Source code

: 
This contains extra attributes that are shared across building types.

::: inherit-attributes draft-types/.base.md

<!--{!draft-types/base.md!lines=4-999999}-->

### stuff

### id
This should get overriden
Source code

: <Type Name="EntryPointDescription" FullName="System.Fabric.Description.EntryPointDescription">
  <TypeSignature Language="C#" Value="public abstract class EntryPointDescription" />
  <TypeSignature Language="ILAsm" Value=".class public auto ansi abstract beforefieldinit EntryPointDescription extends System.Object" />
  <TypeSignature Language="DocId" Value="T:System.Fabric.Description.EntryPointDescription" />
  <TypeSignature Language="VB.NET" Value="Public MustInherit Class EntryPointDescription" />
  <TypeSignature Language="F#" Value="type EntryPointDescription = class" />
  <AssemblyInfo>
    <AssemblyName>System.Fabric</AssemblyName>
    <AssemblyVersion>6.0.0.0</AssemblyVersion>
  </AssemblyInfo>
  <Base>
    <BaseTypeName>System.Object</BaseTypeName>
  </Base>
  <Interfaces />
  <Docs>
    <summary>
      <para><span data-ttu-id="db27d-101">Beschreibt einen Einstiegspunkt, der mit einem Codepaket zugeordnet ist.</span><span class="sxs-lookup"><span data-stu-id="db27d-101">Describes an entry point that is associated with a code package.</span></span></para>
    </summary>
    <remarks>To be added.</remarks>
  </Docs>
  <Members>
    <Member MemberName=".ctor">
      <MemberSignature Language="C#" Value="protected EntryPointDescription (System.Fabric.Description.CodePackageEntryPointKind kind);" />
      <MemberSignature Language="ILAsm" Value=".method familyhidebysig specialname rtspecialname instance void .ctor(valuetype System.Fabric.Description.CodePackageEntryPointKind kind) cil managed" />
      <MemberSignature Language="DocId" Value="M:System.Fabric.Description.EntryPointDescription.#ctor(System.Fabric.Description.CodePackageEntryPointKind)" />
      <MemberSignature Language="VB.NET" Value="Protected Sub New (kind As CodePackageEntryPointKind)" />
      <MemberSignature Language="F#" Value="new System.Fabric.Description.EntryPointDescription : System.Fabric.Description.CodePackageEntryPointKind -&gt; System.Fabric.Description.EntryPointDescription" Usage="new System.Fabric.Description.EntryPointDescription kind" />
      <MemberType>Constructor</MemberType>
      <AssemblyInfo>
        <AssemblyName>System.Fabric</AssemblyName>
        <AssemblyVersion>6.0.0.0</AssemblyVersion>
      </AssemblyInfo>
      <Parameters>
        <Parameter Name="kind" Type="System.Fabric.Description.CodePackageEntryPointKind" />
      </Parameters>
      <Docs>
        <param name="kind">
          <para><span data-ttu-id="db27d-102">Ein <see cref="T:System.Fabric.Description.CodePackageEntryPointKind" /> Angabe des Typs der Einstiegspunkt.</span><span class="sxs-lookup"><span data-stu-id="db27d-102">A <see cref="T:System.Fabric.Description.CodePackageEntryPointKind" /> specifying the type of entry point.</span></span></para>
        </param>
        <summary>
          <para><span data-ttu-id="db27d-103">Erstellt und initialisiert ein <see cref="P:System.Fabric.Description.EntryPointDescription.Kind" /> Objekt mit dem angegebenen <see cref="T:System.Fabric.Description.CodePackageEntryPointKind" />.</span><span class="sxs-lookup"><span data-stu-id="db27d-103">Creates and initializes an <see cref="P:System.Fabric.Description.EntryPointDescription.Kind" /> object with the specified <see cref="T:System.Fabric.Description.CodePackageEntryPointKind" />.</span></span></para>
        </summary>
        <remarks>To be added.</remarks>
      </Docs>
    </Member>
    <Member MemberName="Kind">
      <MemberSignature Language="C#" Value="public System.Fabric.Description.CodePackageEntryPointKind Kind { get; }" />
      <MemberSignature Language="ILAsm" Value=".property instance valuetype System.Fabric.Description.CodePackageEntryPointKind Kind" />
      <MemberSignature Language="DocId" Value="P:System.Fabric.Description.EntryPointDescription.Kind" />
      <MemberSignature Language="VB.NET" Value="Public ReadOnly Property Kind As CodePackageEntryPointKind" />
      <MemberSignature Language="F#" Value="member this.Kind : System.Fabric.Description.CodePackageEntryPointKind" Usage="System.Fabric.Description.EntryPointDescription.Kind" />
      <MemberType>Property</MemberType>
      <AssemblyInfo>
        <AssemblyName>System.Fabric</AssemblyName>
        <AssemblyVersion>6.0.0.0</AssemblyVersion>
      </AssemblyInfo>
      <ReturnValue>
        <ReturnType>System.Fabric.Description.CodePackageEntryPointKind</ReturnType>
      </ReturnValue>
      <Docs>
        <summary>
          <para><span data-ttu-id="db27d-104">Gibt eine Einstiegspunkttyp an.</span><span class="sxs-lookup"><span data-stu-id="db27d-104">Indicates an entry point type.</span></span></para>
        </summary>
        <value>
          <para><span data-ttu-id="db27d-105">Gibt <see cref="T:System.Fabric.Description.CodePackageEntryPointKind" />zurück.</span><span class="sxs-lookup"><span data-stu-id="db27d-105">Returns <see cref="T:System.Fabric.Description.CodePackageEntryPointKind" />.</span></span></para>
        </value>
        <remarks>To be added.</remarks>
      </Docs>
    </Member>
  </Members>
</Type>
+-------+
Description of the task:
Recopy the entries above exactly, with every line included.

Result of this task:
Source code

: 
This contains extra attributes that are shared across building types.

::: inherit-attributes draft-types/.base.md

<!--{!draft-types/base.md!lines=4-999999}-->

### stuff

### id
This should get overriden
Source code

: <Type Name="EntryPointDescription" FullName="System.Fabric.Description.EntryPointDescription">
  <TypeSignature Language="C#" Value="public abstract class EntryPointDescription" />
  <TypeSignature Language="ILAsm" Value=".class public auto ansi abstract beforefieldinit EntryPointDescription extends System.Object" />
  <TypeSignature Language="DocId" Value="T:System.Fabric.Description.EntryPointDescription" />
  <TypeSignature Language="VB.NET" Value="Public MustInherit Class EntryPointDescription" />
  <TypeSignature Language="F#" Value="type EntryPointDescription = class" />
  <AssemblyInfo>
    <AssemblyName>System.Fabric</AssemblyName>
    <AssemblyVersion>6.0.0.0</AssemblyVersion>
  </AssemblyInfo>
  <Base>
    <BaseTypeName>System.Object</BaseTypeName>
  </Base>
  <Interfaces />
  <Docs>
    <summary>
      <para><span data-ttu-id="db27d-101">Beschreibt einen Einstiegspunkt, der mit einem Codepaket zugeordnet ist.</span><span class="sxs-lookup"><span data-stu-id="db27d-101">Describes an entry point that is associated with a code package.</span></span></para>
    </summary>
    <remarks>To be added.</remarks>
  </Docs>
  <Members>
    <Member MemberName=".ctor">
      <MemberSignature Language="C#" Value="protected EntryPointDescription (System.Fabric.Description.CodePackageEntryPointKind kind);" />
      <MemberSignature Language="ILAsm" Value=".method familyhidebysig specialname rtspecialname instance void .ctor(valuetype System.Fabric.Description.CodePackageEntryPointKind kind) cil managed" />
      <MemberSignature Language="DocId" Value="M:System.Fabric.Description.EntryPointDescription.#ctor(System.Fabric.Description.CodePackageEntryPointKind)" />
      <MemberSignature Language="VB.NET" Value="Protected Sub New (kind As CodePackageEntryPointKind)" />
      <MemberSignature Language="F#" Value="new System.Fabric.Description.EntryPointDescription : System.Fabric.Description.CodePackageEntryPointKind -&gt; System.Fabric.Description.EntryPointDescription" Usage="new System.Fabric.Description.EntryPointDescription kind" />
      <MemberType>Constructor</MemberType>
      <AssemblyInfo>
        <AssemblyName>System.Fabric</AssemblyName>
        <AssemblyVersion>6.0.0.0</AssemblyVersion>
      </AssemblyInfo>
      <Parameters>
        <Parameter Name="kind" Type="System.Fabric.Description.CodePackageEntryPointKind" />
      </Parameters>
      <Docs>
        <param name="kind">
          <para><span data-ttu-id="db27d-102">Ein <see cref="T:System.Fabric.Description.CodePackageEntryPointKind" /> Angabe des Typs der Einstiegspunkt.</span><span class="sxs-lookup"><span data-stu-id="db27d-102">A <see cref="T:System.Fabric.Description.CodePackageEntryPointKind" /> specifying the type of entry point.</span></span></para>
        </param>
        <summary>
          <para><span data-ttu-id="db27d-103">Erstellt und initialisiert ein <see cref="P:System.Fabric.Description.EntryPointDescription.Kind" /> Objekt mit dem angegebenen <see cref="T:System.Fabric.Description.CodePackageEntryPointKind" />.</span><span class="sxs-lookup"><span data-stu-id="db27d-103">Creates and initializes an <see cref="P:System.Fabric.Description.EntryPointDescription.Kind" /> object with the specified <see cref="T:System.Fabric.Description.CodePackageEntryPointKind" />.</span></span></para>
        </summary>
        <remarks>To be added.</remarks>
      </Docs>
    </Member>
    <Member MemberName="Kind">
      <MemberSignature Language="C#" Value="public System.Fabric.Description.CodePackageEntryPointKind Kind { get; }" />
      <MemberSignature Language="ILAsm" Value=".property instance valuetype System.Fabric.Description.CodePackageEntryPointKind Kind" />
      <MemberSignature Language="DocId" Value="P:System.Fabric.Description.EntryPointDescription.Kind" />
      <MemberSignature Language="VB.NET" Value="Public ReadOnly Property Kind As CodePackageEntryPointKind" />
      <MemberSignature Language="F#" Value="member this.Kind : System.Fabric.Description.CodePackageEntryPointKind" Usage="System.Fabric.Description.EntryPointDescription.Kind" />
      <MemberType>Property</MemberType>
      <AssemblyInfo>
        <AssemblyName>System.Fabric</AssemblyName>
        <AssemblyVersion>6.0.0.0</AssemblyVersion>
      </AssemblyInfo>
      <ReturnValue>
        <ReturnType>System.Fabric.Description.CodePackageEntryPointKind</ReturnType>
      </ReturnValue>
      <Docs>
        <summary>
          <para><span data-ttu-id="db27d-104">Gibt eine Einstiegspunkttyp an.</span><span class="sxs-lookup"><span data-stu-id="db27d-104">Indicates an entry point type.</span></span></para>
        </summary>
        <value>
          <para><span data-ttu-id="db27d-105">Gibt <see cref="T:System.Fabric.Description.CodePackageEntryPointKind" />zurück.</span><span class="sxs-lookup"><span data-stu-id="db27d-105">Returns <see cref="T:System.Fabric.Description.CodePackageEntryPointKind" />.</span></span></para>
        </value>
        <remarks>To be added.</remarks>
      </Docs>
    </Member>
  </Members>
</Type>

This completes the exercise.